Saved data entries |

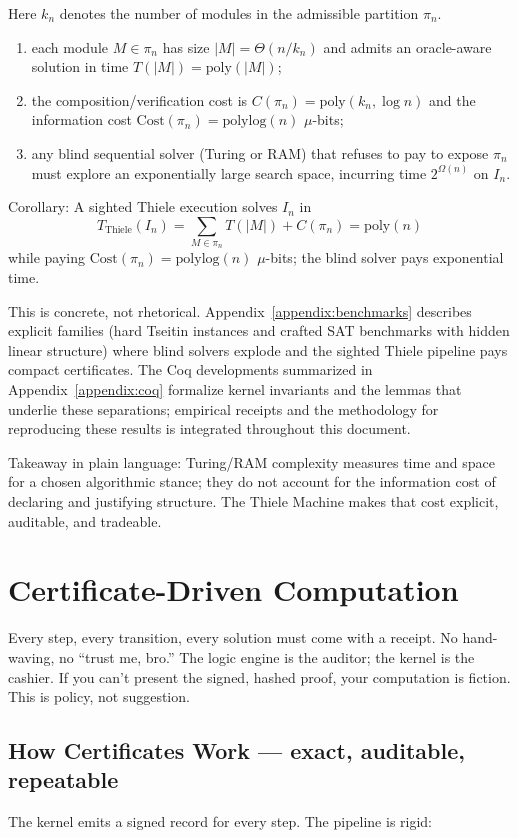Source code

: \documentclass[11pt]{article}
\begin{document}
Here $k_n$ denotes the number of modules in the admissible partition $\pi_n$.

\begin{enumerate}
  \item each module $M\in\pi_n$ has size $|M|=\Theta(n/k_n)$ and admits an oracle-aware solution in time $T(|M|)=\mathrm{poly}(|M|)$;
  \item the composition/verification cost is $C(\pi_n)=\mathrm{poly}(k_n,\log n)$ and the information cost \(\mathrm{Cost}(\pi_n)=\mathrm{polylog}(n)\) \(\mu\)-bits;
  \item any blind sequential solver (Turing or RAM) that refuses to pay to expose $\pi_n$ must explore an exponentially large search space, incurring time $2^{\Omega(n)}$ on $I_n$.
\end{enumerate}

Corollary: A sighted Thiele execution solves $I_n$ in
\[
T_{\mathrm{Thiele}}(I_n)=\sum_{M\in\pi_n}T(|M|)+C(\pi_n)=\mathrm{poly}(n)
\]
while paying $\mathrm{Cost}(\pi_n)=\mathrm{polylog}(n)$ $\mu$-bits; the blind solver pays exponential time.

This is concrete, not rhetorical. Appendix~\ref{appendix:benchmarks} describes explicit families (hard Tseitin instances and crafted SAT benchmarks with hidden linear structure) where blind solvers explode and the sighted Thiele pipeline pays compact certificates. The Coq developments summarized in Appendix~\ref{appendix:coq} formalize kernel invariants and the lemmas that underlie these separations; empirical receipts and the methodology for reproducing these results is integrated throughout this document.

Takeaway in plain language: Turing/RAM complexity measures time and space for a chosen algorithmic stance; they do not account for the information cost of declaring and justifying structure. The Thiele Machine makes that cost explicit, auditable, and tradeable.

\section{Certificate-Driven Computation}
Every step, every transition, every solution must come with a receipt. No hand-waving, no “trust me, bro.” The logic engine is the auditor; the kernel is the cashier. If you can’t present the signed, hashed proof, your computation is fiction. This is policy, not suggestion.

\subsection{How Certificates Work — exact, auditable, repeatable}
The kernel emits a signed record for every step. The pipeline is rigid:
\end{document}
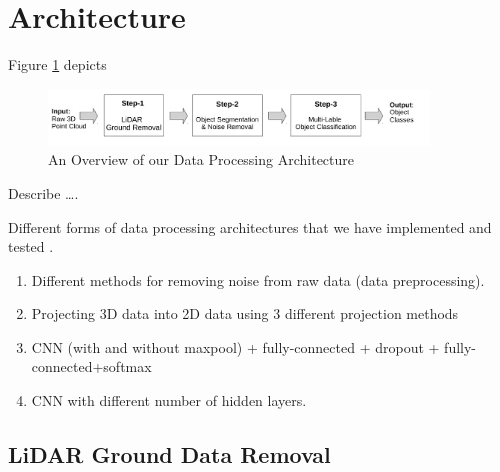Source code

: \section{Architecture}\label{sec:Architecture}








Figure \ref{fig:dataPipeline} depicts  

\begin{figure}[h!]
 \begin{center}
   \includegraphics[width=0.9\textwidth]{./images/DataProcessingPipleline.pdf}
   \caption{An Overview of our Data Processing Architecture}
   \label{fig:dataPipeline}
 \end{center}
\end{figure}





Describe \ldots. 

Different forms of data processing architectures that we have implemented and tested . 

\begin{enumerate}
  \item Different methods for removing noise from raw data (data preprocessing). 
  \item Projecting 3D data into 2D data using 3 different projection methods 
  \item CNN  (with and without maxpool) + fully-connected + dropout + fully-connected+softmax
  \item CNN with different number of hidden layers. 

\end{enumerate}





\subsection{LiDAR Ground Data Removal}
% 


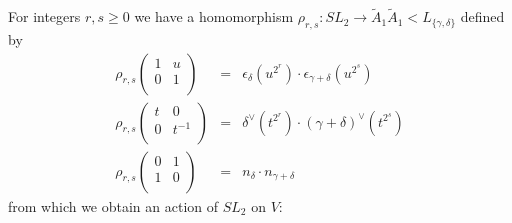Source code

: For integers $r,s\geq 0$ we have a homomorphism $\rho_{r,s}:SL_2\rightarrow \widetilde{A}_1\widetilde{A}_1 < L_{\{\gamma,\delta\}}$ defined by
\begin{eqnarray*}
\rho_{r,s}   \left(\begin{matrix} %
      1 & u \\
      0 & 1 \\
   \end{matrix}\right) &=& \epsilon_\delta(u^{2^r})\cdot\epsilon_{\gamma+\delta}(u^{2^s}) \\
\rho_{r,s}   \left(\begin{matrix} %
      t & 0 \\
      0 & t^{-1} \\
   \end{matrix}\right) &=& \delta^\vee(t^{2^r})\cdot(\gamma+\delta)^\vee(t^{2^s}) \\
\rho_{r,s}   \left(\begin{matrix} %
      0 & 1 \\
      1 & 0 \\
   \end{matrix}\right) &=& n_\delta\cdot n_{\gamma+\delta} 
\end{eqnarray*}
from which we obtain an action of $SL_2$ on $V$:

Exercise description | Output the data exactly as it appears. The pictures do not belong in it.

Exercise answer |
Source code

: \documentclass[11pt]{article}
\begin{document}
Here $k_n$ denotes the number of modules in the admissible partition $\pi_n$.

\begin{enumerate}
  \item each module $M\in\pi_n$ has size $|M|=\Theta(n/k_n)$ and admits an oracle-aware solution in time $T(|M|)=\mathrm{poly}(|M|)$;
  \item the composition/verification cost is $C(\pi_n)=\mathrm{poly}(k_n,\log n)$ and the information cost \(\mathrm{Cost}(\pi_n)=\mathrm{polylog}(n)\) \(\mu\)-bits;
  \item any blind sequential solver (Turing or RAM) that refuses to pay to expose $\pi_n$ must explore an exponentially large search space, incurring time $2^{\Omega(n)}$ on $I_n$.
\end{enumerate}

Corollary: A sighted Thiele execution solves $I_n$ in
\[
T_{\mathrm{Thiele}}(I_n)=\sum_{M\in\pi_n}T(|M|)+C(\pi_n)=\mathrm{poly}(n)
\]
while paying $\mathrm{Cost}(\pi_n)=\mathrm{polylog}(n)$ $\mu$-bits; the blind solver pays exponential time.

This is concrete, not rhetorical. Appendix~\ref{appendix:benchmarks} describes explicit families (hard Tseitin instances and crafted SAT benchmarks with hidden linear structure) where blind solvers explode and the sighted Thiele pipeline pays compact certificates. The Coq developments summarized in Appendix~\ref{appendix:coq} formalize kernel invariants and the lemmas that underlie these separations; empirical receipts and the methodology for reproducing these results is integrated throughout this document.

Takeaway in plain language: Turing/RAM complexity measures time and space for a chosen algorithmic stance; they do not account for the information cost of declaring and justifying structure. The Thiele Machine makes that cost explicit, auditable, and tradeable.

\section{Certificate-Driven Computation}
Every step, every transition, every solution must come with a receipt. No hand-waving, no “trust me, bro.” The logic engine is the auditor; the kernel is the cashier. If you can’t present the signed, hashed proof, your computation is fiction. This is policy, not suggestion.

\subsection{How Certificates Work — exact, auditable, repeatable}
The kernel emits a signed record for every step. The pipeline is rigid:
\end{document}
Source code

: \section{Architecture}\label{sec:Architecture}








Figure \ref{fig:dataPipeline} depicts  

\begin{figure}[h!]
 \begin{center}
   \includegraphics[width=0.9\textwidth]{./images/DataProcessingPipleline.pdf}
   \caption{An Overview of our Data Processing Architecture}
   \label{fig:dataPipeline}
 \end{center}
\end{figure}





Describe \ldots. 

Different forms of data processing architectures that we have implemented and tested . 

\begin{enumerate}
  \item Different methods for removing noise from raw data (data preprocessing). 
  \item Projecting 3D data into 2D data using 3 different projection methods 
  \item CNN  (with and without maxpool) + fully-connected + dropout + fully-connected+softmax
  \item CNN with different number of hidden layers. 

\end{enumerate}





\subsection{LiDAR Ground Data Removal}
% 


Source code

: For integers $r,s\geq 0$ we have a homomorphism $\rho_{r,s}:SL_2\rightarrow \widetilde{A}_1\widetilde{A}_1 < L_{\{\gamma,\delta\}}$ defined by
\begin{eqnarray*}
\rho_{r,s}   \left(\begin{matrix} %
      1 & u \\
      0 & 1 \\
   \end{matrix}\right) &=& \epsilon_\delta(u^{2^r})\cdot\epsilon_{\gamma+\delta}(u^{2^s}) \\
\rho_{r,s}   \left(\begin{matrix} %
      t & 0 \\
      0 & t^{-1} \\
   \end{matrix}\right) &=& \delta^\vee(t^{2^r})\cdot(\gamma+\delta)^\vee(t^{2^s}) \\
\rho_{r,s}   \left(\begin{matrix} %
      0 & 1 \\
      1 & 0 \\
   \end{matrix}\right) &=& n_\delta\cdot n_{\gamma+\delta} 
\end{eqnarray*}
from which we obtain an action of $SL_2$ on $V$:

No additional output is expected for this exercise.